Legion Overview
The notes below are a summarization of Legion’s manual. Legion is an asynchronous, task-based distributed execution engine based on the following concepts:
Tasks
Tasks are the basic units of the Legion parallel computation, their execution is non-preemptible and they can have multiple variants for each kind of processor (CPU vs GPU) that can be used, as well as for each memory layout of the arguments. Every task should be assigned a task ID and registerd with the runtime before the runtime starts. A particular task is designated as the top-level task, and it will be invoked by the start method. Tasks can call any C++ function, including those allocating/deallocating memory, but they cannot use packages other than Legion to implement parallelism or concurrency.
Task Registration: To register a task with the runtime, we need to provide the name of the task, the task ID, the kind of processor that can run the task (or other constraints), and pass two booleans indicting whether the task is launchable as a single task and/or as part of an index launch
Task arguments and signature: A task’s signature contains an object representing the task, a verctor of physical region instances (used to pass data between tasks), a context object, with the task’s metadata, and a pointer to the runtime. Arguments should not contain C++ pointers, and tasks should not refer global variables
Subtasks
Subtasks are tasks called by other tasks. To execute a subtask, the
parent creates a TaskLauncher object, which takes two arguments: the
ID of the task to be launched and TaskArgument object holding any
arguments (and their size), which will be passed by value. TaskArgument
objects should only be used for passing small amounts of data and cannot
contain pointers nor futures.
Executing a task: to execute a task, the parent calls
runtime->execute_task, with the TaskLauncher as an argument.

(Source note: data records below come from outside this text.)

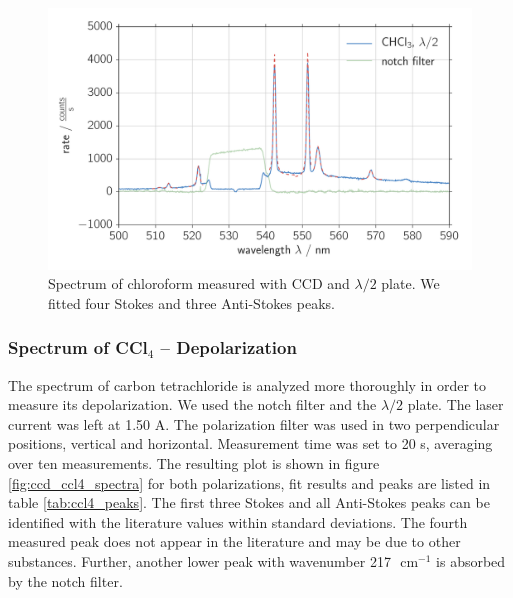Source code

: \begin{figure}[htpb]
    \centering
    \includegraphics[width=0.8\linewidth]{analysis/figures/ccd_chcl3_spectra}
    \caption{
        Spectrum of chloroform measured with CCD and $\lambda / 2$ plate. We fitted four Stokes and 
        three Anti-Stokes peaks.
    }
    \label{fig:ccd_chcl3_spectra}
\end{figure}

\subsubsection{Spectrum of CCl$_4$ -- Depolarization}
The spectrum of carbon tetrachloride is analyzed more thoroughly in order to measure its depolarization. We used 
the notch filter and the $\lambda / 2$ plate. The laser current was left at 1.50 A. The polarization filter was 
used in two perpendicular positions, vertical and horizontal. Measurement time was set to 20 s, averaging over 
ten measurements. The resulting plot is shown in figure \ref{fig:ccd_ccl4_spectra} for both polarizations, fit results 
and peaks are listed in table \ref{tab:ccl4_peaks}. The first three Stokes and all Anti-Stokes peaks can be 
identified with the literature values within standard deviations. The fourth measured peak does not appear 
in the literature and may be due to other substances. Further, another lower peak with wavenumber 217
$\text{ cm}^{-1}$ is absorbed by the notch filter.

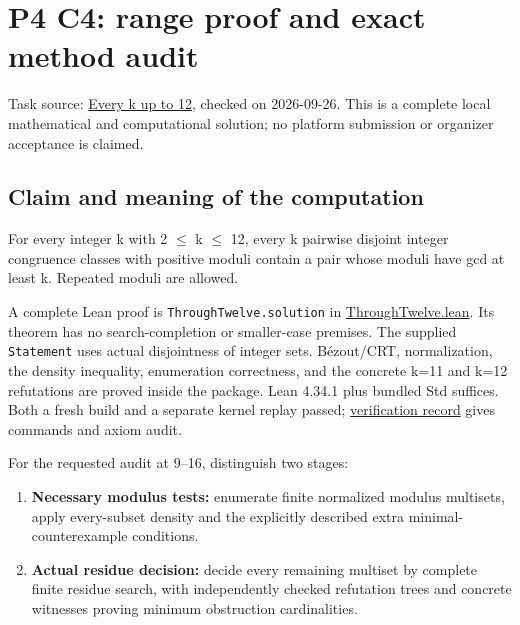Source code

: \documentclass[11pt,a4paper]{article}
\providecommand{\tightlist}{\setlength{\itemsep}{0pt}\setlength{\parskip}{0pt}}
\begin{document}
\section{P4 C4: range proof and exact method audit}\label{p4-c4-range-proof-and-exact-method-audit}

Task source: \href{https://hackathon.bainsa.ai/p/p4/c4}{Every k up to 12}, checked on 2026-09-26. This is a complete local mathematical and computational solution; no platform submission or organizer acceptance is claimed.

\subsection{Claim and meaning of the computation}\label{claim-and-meaning-of-the-computation}

For every integer k with 2 \ensuremath{\leq} k \ensuremath{\leq} 12, every k pairwise disjoint integer congruence classes with positive moduli contain a pair whose moduli have gcd at least k. Repeated moduli are allowed.

A complete Lean proof is \texttt{ThroughTwelve.solution} in \href{https://github.com/mpelteshki/climbing-to-the-frontier/blob/212bba53b1818c08c40b8c4b48f636651eaf6410/cagent/p4/lean/ProofPursuit/P4/ThroughTwelve.lean}{ThroughTwelve.lean}. Its theorem has no search-completion or smaller-case premises. The supplied \texttt{Statement} uses actual disjointness of integer sets. B\'{e}zout/CRT, normalization, the density inequality, enumeration correctness, and the concrete k=11 and k=12 refutations are proved inside the package. Lean 4.34.1 plus bundled Std suffices. Both a fresh build and a separate kernel replay passed; \href{https://github.com/mpelteshki/climbing-to-the-frontier/blob/212bba53b1818c08c40b8c4b48f636651eaf6410/cagent/p4/verification.md}{verification record} gives commands and axiom audit.

For the requested audit at 9--16, distinguish two stages:

\begin{enumerate}
\def\labelenumi{\arabic{enumi}.}
\tightlist
\item
  \textbf{Necessary modulus tests:} enumerate finite normalized modulus multisets, apply every-subset density and the explicitly described extra minimal-counterexample conditions.
\item
  \textbf{Actual residue decision:} decide every remaining multiset by complete finite residue search, with independently checked refutation trees and concrete witnesses proving minimum obstruction cardinalities.
\end{enumerate}
\end{document}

This method is not blocking, meaning that all tasks are launched
asynchronously by their parent. The parent task will, however, wait
until all children return before terminating.
Futures
Futures are placeholders for the results returned by tasks, since tasks are executed asynchronously. If we read the value of a future, the future will be immediately evaluated, with the parent blocking until the value is returned.
Points, Rectangles, Domains
Legion defines the points, rectangles and domains types for launching sets of tasks, as well as other related applications. Various operations are defined on these types.
Point: a point is a tuple of \(n\) integers
Rectangle: a rectangle is a set of points. It is defined using two points A and B, and includes all points that are greater or equal to A and less or equal to B.
Domains: a domain is equivalent to a rectangle, but with less type checking.
Index Launches
An index launch is a mechanism to launch multiple tasks at once, with an
improved efficiency. In general, index launches are only meant to
execute multiple instances of the same task in parallel. Index launches
make use of a IndexLauncher (counterpart of the TaskLauncher)
and are executed with runtime->execute_index_space (instead of
runtime->execute_task). To pass arguments to tasks launched as part
of an index launch, Legion uses an ArgumentMap, mapping each point
in the task index space to an argument for the corresponding task.
Similarly, the exeutor does not return a single future but a
FutureMap, mapping each point in the index space to the future
returned by the corresponding task.
Regions
Legion uses regions to handle large quantities of data (smaller amounts can be handled using arguments and futures).
Logical region: a logical region is a table whose rows are defined by an index space an whose columns are defined by a field space. The number of indexes in an index space is defined by the user, whereas the total number of fields in a field space is bounded. Logical regions do not actually hold data.
Physical instance: each physical instance of a logical region holds a copy of the data to be stored by that region. Multiple copies can be placed on multiple machines for increased performance.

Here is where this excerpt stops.